TASK STATEMENT
Copy each line of the records that includes "useful".

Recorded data

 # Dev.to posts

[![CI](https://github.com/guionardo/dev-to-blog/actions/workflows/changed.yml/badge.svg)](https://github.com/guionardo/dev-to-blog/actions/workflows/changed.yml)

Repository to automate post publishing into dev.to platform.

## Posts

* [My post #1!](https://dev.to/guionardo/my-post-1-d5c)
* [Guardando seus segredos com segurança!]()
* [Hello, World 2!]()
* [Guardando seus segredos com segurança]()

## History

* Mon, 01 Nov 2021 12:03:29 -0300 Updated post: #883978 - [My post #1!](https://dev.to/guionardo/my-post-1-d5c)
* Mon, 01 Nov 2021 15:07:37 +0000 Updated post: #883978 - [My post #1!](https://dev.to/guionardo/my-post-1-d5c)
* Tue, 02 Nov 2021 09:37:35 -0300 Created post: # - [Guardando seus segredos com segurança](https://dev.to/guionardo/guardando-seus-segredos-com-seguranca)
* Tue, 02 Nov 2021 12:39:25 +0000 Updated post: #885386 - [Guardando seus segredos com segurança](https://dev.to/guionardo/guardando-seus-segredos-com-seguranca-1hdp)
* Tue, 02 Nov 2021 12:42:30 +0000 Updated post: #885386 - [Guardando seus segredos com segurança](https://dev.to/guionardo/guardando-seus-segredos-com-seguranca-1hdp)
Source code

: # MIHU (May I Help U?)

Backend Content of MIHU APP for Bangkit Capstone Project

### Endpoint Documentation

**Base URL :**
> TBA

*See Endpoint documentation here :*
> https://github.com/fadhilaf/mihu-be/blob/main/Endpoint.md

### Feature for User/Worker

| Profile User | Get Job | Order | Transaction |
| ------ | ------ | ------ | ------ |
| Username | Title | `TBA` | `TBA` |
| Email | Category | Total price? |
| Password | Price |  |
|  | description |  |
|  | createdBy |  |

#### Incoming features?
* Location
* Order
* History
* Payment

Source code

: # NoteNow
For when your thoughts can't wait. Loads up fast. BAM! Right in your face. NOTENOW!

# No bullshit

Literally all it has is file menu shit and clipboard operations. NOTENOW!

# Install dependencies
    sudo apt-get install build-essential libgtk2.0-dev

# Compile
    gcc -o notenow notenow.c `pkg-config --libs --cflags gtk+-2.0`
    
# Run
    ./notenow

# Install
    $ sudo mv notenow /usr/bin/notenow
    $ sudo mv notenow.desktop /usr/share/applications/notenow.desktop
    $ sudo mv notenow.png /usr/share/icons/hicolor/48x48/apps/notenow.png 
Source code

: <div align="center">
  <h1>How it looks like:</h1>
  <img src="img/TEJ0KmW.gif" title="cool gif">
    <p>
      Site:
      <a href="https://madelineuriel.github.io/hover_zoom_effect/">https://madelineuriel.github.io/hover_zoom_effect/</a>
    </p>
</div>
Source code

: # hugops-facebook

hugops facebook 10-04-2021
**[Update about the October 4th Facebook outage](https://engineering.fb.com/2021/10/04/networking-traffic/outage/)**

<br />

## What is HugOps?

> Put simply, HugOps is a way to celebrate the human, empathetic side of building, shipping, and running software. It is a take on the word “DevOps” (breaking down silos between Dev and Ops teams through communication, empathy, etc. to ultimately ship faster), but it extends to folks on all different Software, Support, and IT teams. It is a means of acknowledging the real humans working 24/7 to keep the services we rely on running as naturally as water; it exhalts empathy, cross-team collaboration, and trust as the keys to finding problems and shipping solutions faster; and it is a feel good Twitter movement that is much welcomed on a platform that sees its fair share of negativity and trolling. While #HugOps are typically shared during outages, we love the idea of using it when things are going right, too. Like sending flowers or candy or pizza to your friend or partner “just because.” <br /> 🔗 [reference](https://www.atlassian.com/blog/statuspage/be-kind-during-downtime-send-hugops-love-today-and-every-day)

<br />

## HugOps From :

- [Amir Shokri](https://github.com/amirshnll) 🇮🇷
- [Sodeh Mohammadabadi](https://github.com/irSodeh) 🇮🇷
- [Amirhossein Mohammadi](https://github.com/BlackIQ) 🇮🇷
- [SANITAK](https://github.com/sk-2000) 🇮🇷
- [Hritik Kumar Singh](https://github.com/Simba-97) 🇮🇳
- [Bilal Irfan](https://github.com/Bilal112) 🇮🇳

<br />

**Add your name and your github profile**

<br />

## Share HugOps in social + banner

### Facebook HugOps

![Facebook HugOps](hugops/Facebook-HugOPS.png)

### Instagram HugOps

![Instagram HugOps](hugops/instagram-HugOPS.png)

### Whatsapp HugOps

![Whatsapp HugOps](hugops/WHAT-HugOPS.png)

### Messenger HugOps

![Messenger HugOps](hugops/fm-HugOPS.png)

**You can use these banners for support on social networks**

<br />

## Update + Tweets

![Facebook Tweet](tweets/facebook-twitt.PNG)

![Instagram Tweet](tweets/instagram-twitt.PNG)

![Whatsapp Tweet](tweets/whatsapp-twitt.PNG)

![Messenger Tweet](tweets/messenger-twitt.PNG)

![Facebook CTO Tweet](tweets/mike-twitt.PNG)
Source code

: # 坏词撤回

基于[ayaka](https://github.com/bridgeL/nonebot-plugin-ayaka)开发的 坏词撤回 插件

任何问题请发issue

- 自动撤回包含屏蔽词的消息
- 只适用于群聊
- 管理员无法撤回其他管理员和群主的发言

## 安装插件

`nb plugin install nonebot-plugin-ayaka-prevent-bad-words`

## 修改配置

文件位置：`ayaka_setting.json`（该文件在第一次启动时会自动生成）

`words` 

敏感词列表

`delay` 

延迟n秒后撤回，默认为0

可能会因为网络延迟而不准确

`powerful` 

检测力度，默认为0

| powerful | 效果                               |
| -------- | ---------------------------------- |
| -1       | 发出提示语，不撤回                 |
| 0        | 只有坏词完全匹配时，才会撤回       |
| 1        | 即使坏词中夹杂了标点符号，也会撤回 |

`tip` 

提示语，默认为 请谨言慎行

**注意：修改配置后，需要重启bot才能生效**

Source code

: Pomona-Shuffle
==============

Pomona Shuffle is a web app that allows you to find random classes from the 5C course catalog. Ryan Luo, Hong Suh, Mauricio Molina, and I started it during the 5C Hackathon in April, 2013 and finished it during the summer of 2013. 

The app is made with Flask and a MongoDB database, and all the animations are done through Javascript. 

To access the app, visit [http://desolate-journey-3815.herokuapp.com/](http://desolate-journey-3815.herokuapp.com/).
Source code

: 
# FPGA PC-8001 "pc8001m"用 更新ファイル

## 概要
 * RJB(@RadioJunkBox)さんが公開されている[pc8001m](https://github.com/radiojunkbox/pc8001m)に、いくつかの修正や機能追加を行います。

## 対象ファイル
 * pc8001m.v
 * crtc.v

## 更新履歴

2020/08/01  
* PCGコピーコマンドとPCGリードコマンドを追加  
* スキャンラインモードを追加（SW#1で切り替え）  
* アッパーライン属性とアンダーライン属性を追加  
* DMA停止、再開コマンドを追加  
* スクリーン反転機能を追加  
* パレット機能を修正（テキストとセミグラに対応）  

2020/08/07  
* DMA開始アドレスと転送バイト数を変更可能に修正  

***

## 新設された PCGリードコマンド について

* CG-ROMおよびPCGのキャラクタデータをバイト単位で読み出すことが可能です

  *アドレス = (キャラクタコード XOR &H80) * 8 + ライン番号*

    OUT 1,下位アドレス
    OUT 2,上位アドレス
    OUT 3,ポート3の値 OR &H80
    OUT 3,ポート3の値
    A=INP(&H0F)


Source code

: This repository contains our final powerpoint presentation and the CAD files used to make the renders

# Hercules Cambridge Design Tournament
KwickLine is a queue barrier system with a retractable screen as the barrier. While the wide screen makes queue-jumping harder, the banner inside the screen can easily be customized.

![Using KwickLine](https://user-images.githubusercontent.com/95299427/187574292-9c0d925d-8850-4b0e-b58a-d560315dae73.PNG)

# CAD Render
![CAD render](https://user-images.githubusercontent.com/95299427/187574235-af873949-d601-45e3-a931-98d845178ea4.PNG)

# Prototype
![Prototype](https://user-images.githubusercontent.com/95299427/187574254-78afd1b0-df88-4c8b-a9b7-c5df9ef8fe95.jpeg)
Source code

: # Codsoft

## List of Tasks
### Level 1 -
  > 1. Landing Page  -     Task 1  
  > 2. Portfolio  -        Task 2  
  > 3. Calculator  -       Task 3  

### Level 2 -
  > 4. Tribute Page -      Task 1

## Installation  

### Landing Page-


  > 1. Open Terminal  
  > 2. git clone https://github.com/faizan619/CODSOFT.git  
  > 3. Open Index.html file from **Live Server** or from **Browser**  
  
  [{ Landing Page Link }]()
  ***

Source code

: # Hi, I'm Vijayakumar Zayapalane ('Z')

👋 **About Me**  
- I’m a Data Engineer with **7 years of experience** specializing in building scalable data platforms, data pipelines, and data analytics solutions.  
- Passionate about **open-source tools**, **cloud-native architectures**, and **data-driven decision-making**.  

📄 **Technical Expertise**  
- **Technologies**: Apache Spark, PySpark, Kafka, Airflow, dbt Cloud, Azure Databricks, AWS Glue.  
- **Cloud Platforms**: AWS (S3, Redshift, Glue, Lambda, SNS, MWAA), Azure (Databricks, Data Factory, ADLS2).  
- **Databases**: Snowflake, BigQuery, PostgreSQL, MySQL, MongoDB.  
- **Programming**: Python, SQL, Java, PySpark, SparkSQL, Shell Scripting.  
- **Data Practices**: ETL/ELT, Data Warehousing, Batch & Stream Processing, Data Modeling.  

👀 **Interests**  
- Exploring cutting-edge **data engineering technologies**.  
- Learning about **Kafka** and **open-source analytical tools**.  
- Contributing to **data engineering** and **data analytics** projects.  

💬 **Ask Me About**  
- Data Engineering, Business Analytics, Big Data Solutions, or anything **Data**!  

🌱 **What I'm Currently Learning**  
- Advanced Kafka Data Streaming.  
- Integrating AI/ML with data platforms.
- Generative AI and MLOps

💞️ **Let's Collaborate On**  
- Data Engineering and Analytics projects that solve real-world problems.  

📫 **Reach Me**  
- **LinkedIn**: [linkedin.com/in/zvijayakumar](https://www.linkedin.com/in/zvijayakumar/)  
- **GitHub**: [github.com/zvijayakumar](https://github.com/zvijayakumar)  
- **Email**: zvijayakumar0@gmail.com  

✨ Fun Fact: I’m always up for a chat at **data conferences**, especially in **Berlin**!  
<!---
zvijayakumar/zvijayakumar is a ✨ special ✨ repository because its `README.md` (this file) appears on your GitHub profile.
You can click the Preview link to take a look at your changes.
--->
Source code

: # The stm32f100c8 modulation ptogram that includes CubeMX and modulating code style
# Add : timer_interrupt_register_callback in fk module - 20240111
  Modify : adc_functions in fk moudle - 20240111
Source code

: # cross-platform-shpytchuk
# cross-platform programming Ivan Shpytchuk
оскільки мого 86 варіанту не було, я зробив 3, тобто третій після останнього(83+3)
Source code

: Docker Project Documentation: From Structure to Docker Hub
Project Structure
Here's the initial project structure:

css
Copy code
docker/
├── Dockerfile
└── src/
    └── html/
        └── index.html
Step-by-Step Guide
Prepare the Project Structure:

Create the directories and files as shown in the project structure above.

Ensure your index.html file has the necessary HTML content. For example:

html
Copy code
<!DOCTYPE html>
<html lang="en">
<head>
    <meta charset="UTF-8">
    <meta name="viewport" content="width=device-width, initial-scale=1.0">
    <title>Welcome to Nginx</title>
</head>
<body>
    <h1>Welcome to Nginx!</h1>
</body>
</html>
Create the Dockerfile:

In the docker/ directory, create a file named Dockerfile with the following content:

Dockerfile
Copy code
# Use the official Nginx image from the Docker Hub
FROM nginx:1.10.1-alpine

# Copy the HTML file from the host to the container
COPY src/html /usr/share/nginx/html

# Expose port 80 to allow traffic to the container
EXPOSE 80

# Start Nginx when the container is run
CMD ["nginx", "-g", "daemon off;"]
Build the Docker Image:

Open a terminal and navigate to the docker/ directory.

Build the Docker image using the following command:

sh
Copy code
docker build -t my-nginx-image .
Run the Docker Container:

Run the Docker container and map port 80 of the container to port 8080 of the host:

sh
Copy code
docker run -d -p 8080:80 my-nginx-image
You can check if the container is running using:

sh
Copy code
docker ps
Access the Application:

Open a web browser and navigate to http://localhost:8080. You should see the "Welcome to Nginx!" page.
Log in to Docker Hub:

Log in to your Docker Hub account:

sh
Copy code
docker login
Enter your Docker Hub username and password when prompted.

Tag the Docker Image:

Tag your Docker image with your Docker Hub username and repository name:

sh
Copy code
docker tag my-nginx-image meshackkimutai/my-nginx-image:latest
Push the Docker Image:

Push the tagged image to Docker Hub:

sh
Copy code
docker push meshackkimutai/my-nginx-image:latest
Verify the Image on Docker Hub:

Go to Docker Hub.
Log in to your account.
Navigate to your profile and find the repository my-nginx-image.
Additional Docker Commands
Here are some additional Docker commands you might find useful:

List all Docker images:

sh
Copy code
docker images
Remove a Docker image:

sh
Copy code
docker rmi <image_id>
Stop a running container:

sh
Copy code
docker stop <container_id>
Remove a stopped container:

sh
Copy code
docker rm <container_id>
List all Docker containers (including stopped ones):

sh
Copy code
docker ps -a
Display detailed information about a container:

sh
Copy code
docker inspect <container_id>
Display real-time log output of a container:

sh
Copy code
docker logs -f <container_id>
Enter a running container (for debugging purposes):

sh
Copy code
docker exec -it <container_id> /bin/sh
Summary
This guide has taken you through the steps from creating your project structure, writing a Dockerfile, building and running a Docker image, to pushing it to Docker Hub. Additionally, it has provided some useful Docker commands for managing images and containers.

REPLY TO THE EXERCISE
Here are some additional Docker commands you might find useful:
This guide has taken you through the steps from creating your project structure, writing a Dockerfile, building and running a Docker image, to pushing it to Docker Hub. Additionally, it has provided some useful Docker commands for managing images and containers.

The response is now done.